### Work required
Reproduce the data in full, exactly as given, leaving images out.

↓

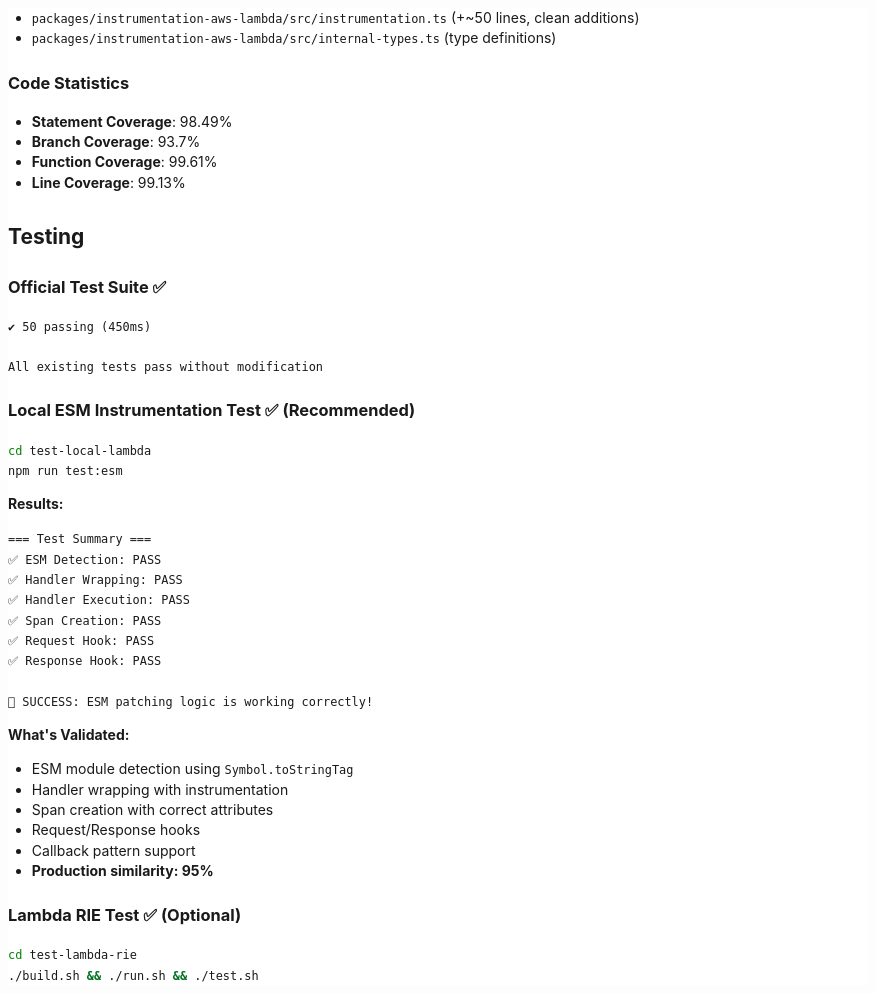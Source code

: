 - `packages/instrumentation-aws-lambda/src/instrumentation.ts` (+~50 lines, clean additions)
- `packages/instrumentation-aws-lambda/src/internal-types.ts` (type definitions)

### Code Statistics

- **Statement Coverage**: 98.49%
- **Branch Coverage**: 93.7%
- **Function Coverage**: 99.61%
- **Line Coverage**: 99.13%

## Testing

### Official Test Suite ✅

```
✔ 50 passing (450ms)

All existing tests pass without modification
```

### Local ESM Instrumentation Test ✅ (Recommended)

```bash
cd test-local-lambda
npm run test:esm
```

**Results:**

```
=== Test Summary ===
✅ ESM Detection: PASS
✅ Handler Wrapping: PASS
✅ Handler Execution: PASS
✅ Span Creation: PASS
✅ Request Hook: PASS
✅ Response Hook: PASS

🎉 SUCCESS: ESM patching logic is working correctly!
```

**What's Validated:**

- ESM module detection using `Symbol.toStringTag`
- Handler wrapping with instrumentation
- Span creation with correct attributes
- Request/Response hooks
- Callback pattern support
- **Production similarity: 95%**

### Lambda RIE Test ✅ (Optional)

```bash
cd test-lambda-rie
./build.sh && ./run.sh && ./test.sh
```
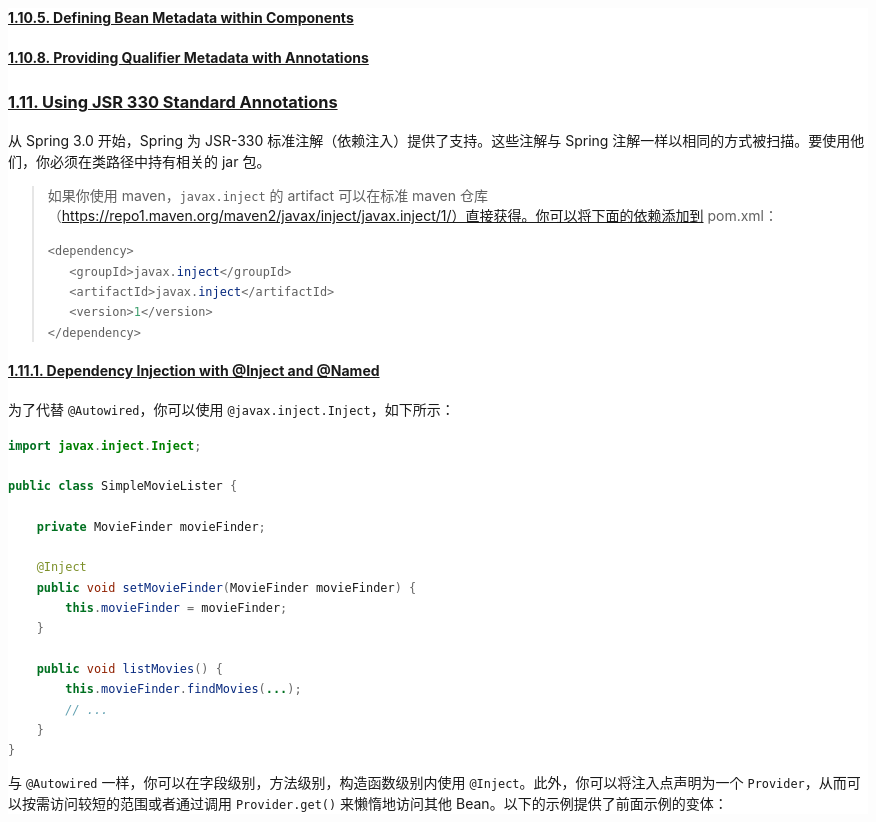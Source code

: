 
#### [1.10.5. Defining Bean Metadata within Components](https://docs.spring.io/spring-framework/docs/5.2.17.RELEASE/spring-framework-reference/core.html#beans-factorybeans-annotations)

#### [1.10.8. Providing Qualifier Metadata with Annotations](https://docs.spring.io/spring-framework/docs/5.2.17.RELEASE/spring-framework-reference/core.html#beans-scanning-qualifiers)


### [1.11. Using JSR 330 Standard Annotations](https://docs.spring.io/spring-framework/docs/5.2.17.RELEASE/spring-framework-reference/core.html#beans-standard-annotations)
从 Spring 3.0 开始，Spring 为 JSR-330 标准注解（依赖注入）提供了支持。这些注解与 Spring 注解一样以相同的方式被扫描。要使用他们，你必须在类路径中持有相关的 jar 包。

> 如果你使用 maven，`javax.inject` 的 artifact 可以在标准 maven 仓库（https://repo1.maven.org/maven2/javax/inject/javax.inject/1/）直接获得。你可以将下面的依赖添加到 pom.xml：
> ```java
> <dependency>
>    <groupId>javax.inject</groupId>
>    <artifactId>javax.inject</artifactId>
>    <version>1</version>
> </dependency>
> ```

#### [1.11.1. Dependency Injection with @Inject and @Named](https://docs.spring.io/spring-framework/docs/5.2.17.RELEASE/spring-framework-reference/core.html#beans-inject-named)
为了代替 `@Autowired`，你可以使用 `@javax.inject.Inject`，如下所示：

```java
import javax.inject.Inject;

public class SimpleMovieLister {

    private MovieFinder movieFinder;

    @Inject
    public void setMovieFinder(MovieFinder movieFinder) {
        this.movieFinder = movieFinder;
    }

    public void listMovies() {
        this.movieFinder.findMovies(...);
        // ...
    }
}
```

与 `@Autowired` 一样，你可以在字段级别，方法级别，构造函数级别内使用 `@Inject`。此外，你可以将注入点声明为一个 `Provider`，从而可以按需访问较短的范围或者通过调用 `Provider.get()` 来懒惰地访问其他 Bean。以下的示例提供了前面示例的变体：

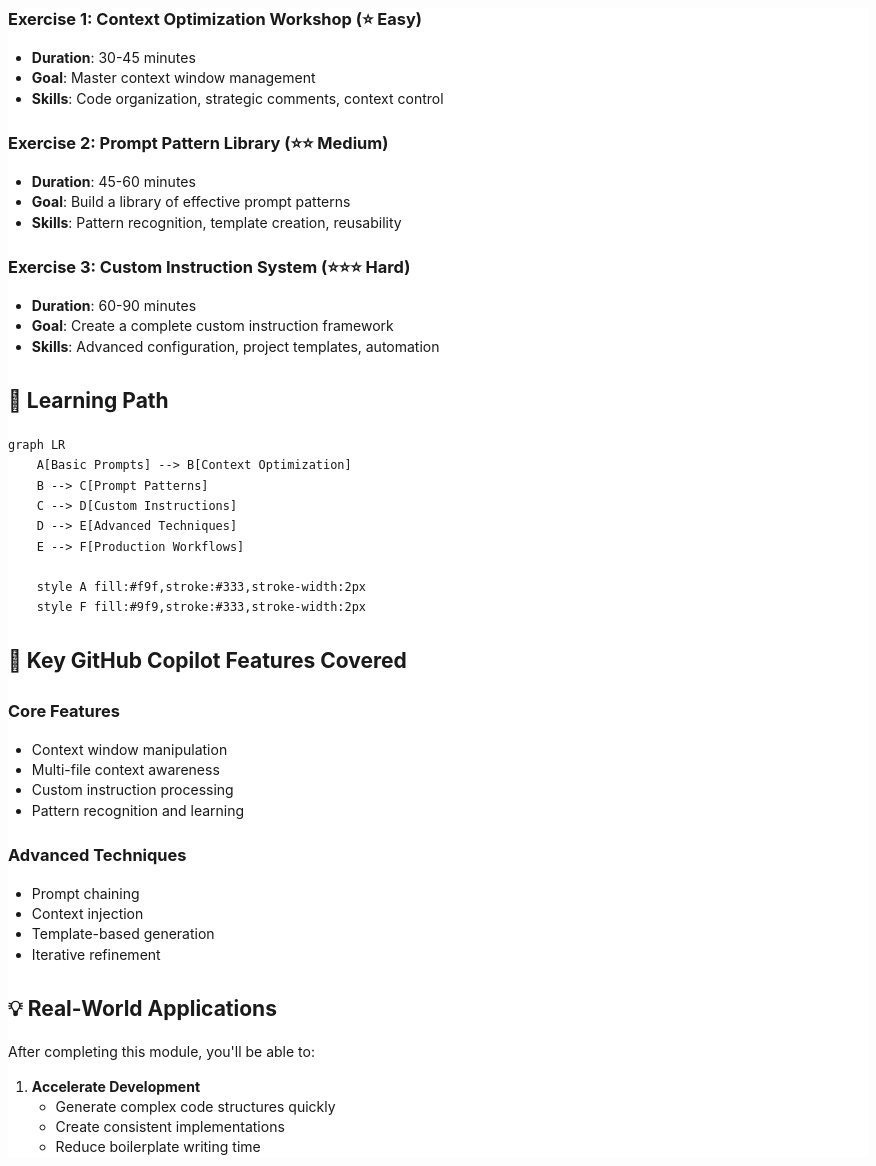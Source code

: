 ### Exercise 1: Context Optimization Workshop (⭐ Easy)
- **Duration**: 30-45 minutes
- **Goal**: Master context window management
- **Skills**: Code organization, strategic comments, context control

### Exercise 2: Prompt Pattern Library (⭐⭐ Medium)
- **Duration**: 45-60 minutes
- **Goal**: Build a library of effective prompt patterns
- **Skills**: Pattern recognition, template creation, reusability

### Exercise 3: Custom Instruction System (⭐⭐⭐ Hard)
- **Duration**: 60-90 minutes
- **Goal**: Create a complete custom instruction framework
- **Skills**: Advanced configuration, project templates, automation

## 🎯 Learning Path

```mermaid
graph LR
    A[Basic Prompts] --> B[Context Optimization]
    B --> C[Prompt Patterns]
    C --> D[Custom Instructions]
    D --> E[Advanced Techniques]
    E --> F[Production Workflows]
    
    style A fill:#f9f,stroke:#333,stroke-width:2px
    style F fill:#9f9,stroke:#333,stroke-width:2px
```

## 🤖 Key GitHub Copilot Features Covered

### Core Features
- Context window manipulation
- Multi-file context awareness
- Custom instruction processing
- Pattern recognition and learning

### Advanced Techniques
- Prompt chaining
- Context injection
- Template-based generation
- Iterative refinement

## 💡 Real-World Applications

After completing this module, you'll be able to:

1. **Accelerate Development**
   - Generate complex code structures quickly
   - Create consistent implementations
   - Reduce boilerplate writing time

↑

### Answer
Source code

: - `packages/instrumentation-aws-lambda/src/instrumentation.ts` (+~50 lines, clean additions)
- `packages/instrumentation-aws-lambda/src/internal-types.ts` (type definitions)

### Code Statistics

- **Statement Coverage**: 98.49%
- **Branch Coverage**: 93.7%
- **Function Coverage**: 99.61%
- **Line Coverage**: 99.13%

## Testing

### Official Test Suite ✅

```
✔ 50 passing (450ms)

All existing tests pass without modification
```

### Local ESM Instrumentation Test ✅ (Recommended)

```bash
cd test-local-lambda
npm run test:esm
```

**Results:**

```
=== Test Summary ===
✅ ESM Detection: PASS
✅ Handler Wrapping: PASS
✅ Handler Execution: PASS
✅ Span Creation: PASS
✅ Request Hook: PASS
✅ Response Hook: PASS

🎉 SUCCESS: ESM patching logic is working correctly!
```

**What's Validated:**

- ESM module detection using `Symbol.toStringTag`
- Handler wrapping with instrumentation
- Span creation with correct attributes
- Request/Response hooks
- Callback pattern support
- **Production similarity: 95%**

### Lambda RIE Test ✅ (Optional)

```bash
cd test-lambda-rie
./build.sh && ./run.sh && ./test.sh
```
Source code

: 
#### [1.10.5. Defining Bean Metadata within Components](https://docs.spring.io/spring-framework/docs/5.2.17.RELEASE/spring-framework-reference/core.html#beans-factorybeans-annotations)

#### [1.10.8. Providing Qualifier Metadata with Annotations](https://docs.spring.io/spring-framework/docs/5.2.17.RELEASE/spring-framework-reference/core.html#beans-scanning-qualifiers)


### [1.11. Using JSR 330 Standard Annotations](https://docs.spring.io/spring-framework/docs/5.2.17.RELEASE/spring-framework-reference/core.html#beans-standard-annotations)
从 Spring 3.0 开始，Spring 为 JSR-330 标准注解（依赖注入）提供了支持。这些注解与 Spring 注解一样以相同的方式被扫描。要使用他们，你必须在类路径中持有相关的 jar 包。

> 如果你使用 maven，`javax.inject` 的 artifact 可以在标准 maven 仓库（https://repo1.maven.org/maven2/javax/inject/javax.inject/1/）直接获得。你可以将下面的依赖添加到 pom.xml：
> ```java
> <dependency>
>    <groupId>javax.inject</groupId>
>    <artifactId>javax.inject</artifactId>
>    <version>1</version>
> </dependency>
> ```

#### [1.11.1. Dependency Injection with @Inject and @Named](https://docs.spring.io/spring-framework/docs/5.2.17.RELEASE/spring-framework-reference/core.html#beans-inject-named)
为了代替 `@Autowired`，你可以使用 `@javax.inject.Inject`，如下所示：

```java
import javax.inject.Inject;

public class SimpleMovieLister {

    private MovieFinder movieFinder;

    @Inject
    public void setMovieFinder(MovieFinder movieFinder) {
        this.movieFinder = movieFinder;
    }

    public void listMovies() {
        this.movieFinder.findMovies(...);
        // ...
    }
}
```

与 `@Autowired` 一样，你可以在字段级别，方法级别，构造函数级别内使用 `@Inject`。此外，你可以将注入点声明为一个 `Provider`，从而可以按需访问较短的范围或者通过调用 `Provider.get()` 来懒惰地访问其他 Bean。以下的示例提供了前面示例的变体：

Source code

: ### Exercise 1: Context Optimization Workshop (⭐ Easy)
- **Duration**: 30-45 minutes
- **Goal**: Master context window management
- **Skills**: Code organization, strategic comments, context control

### Exercise 2: Prompt Pattern Library (⭐⭐ Medium)
- **Duration**: 45-60 minutes
- **Goal**: Build a library of effective prompt patterns
- **Skills**: Pattern recognition, template creation, reusability

### Exercise 3: Custom Instruction System (⭐⭐⭐ Hard)
- **Duration**: 60-90 minutes
- **Goal**: Create a complete custom instruction framework
- **Skills**: Advanced configuration, project templates, automation

## 🎯 Learning Path

```mermaid
graph LR
    A[Basic Prompts] --> B[Context Optimization]
    B --> C[Prompt Patterns]
    C --> D[Custom Instructions]
    D --> E[Advanced Techniques]
    E --> F[Production Workflows]
    
    style A fill:#f9f,stroke:#333,stroke-width:2px
    style F fill:#9f9,stroke:#333,stroke-width:2px
```

## 🤖 Key GitHub Copilot Features Covered

### Core Features
- Context window manipulation
- Multi-file context awareness
- Custom instruction processing
- Pattern recognition and learning

### Advanced Techniques
- Prompt chaining
- Context injection
- Template-based generation
- Iterative refinement

## 💡 Real-World Applications

After completing this module, you'll be able to:

1. **Accelerate Development**
   - Generate complex code structures quickly
   - Create consistent implementations
   - Reduce boilerplate writing time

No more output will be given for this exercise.